Last September we received from Judge Paul V. Niemeyer the papers of his father, conservative political philosopher Gerhart Niemeyer.  Physically the collection amounts to 23 linear feet, or enough to occupy three four-drawer filing cabinets.  Gerhart Niemeyer was born in 1907 and left his native Germany when the Nazis came to power.  He came to the United States in 1937, taught at Princeton, worked for the State Department, and served on the faculty of the National War College. He became a professor of government at the University of Notre Dame starting in 1955 and continued his association with our university until he died in 1997.  He wrote about political theory, ideology, communism, totalitarianism, the modern world, and Christianity. He served as an advisor to Barry Goldwater, as a member of the Republican National Committee’s Task Force on Foreign Policy, and as chairman of the Board of Foreign Scholarships in the Reagan administration.
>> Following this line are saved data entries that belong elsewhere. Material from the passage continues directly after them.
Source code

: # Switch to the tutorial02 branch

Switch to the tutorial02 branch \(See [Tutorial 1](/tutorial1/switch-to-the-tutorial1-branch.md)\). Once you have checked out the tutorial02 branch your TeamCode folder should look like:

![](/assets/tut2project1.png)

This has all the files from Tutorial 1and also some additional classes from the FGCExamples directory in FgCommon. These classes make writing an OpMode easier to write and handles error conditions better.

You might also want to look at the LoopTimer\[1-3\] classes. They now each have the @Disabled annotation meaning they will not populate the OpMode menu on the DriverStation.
The Niemeyer Papers contain correspondence (1965-1997) representing his professional and personal interactions; subject files, including files on Heller, Solzhenitsyn, Voegelin, and Wittfogel; publications, lectures, research notes and drafts.  They document many facets of his life and career, including, as one might suppose, his service with the National War College, his teaching at Notre Dame, and his analysis of modern totalitarianism and communism.  But they also show his strong interest in early music, in such instruments as the recorder and the viola da gamba, and his performances as an amateur musician.  And they contain evidence of his spiritual development and the process by which he became first an Episcopalian deacon (1973), then an Episcopalian priest (1980), and finally, at the end of his life, a convert to Roman Catholicism.  The collection also includes some of his awards, plaques and medals, and 18 cassette audio tapes, including lectures and one interview.

In December we received from Jay Dolan by way of John McGreevy three reels of microfilm containing the diaries of Rev. Richard L. Burtsell, 1865-1912.  Burtsell, a priest of the Archdiocese of New York and defender of the rights of priests, was born in 1840 and died in 1912.  He belonged to a circle of progressive priests whom some bishops regarded as trouble-makers. In 1890 Archbishop Corrigan removed Burtsell as pastor of the church he had built in New York City and sent him upstate. In 1978 Nelson J. Callahan published an edition of the first three years of the Burtsell diaries, but this microfilm contains the unpublished years as well.